What to work on: Gather up every line from the entries below that uses the word "checkstyle".

(Items from a dataset)
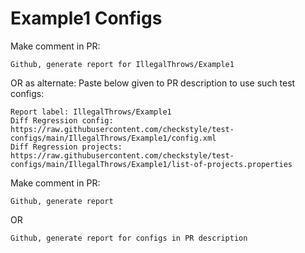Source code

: # Example1 Configs
Make comment in PR:
```
Github, generate report for IllegalThrows/Example1
```
OR as alternate:
Paste below given to PR description to use such test configs:
```
Report label: IllegalThrows/Example1
Diff Regression config: https://raw.githubusercontent.com/checkstyle/test-configs/main/IllegalThrows/Example1/config.xml
Diff Regression projects: https://raw.githubusercontent.com/checkstyle/test-configs/main/IllegalThrows/Example1/list-of-projects.properties
```
Make comment in PR:
```
Github, generate report
```
OR
```
Github, generate report for configs in PR description
```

Result for this exercise:
Diff Regression config: https://raw.githubusercontent.com/checkstyle/test-configs/main/IllegalThrows/Example1/config.xml
Diff Regression projects: https://raw.githubusercontent.com/checkstyle/test-configs/main/IllegalThrows/Example1/list-of-projects.properties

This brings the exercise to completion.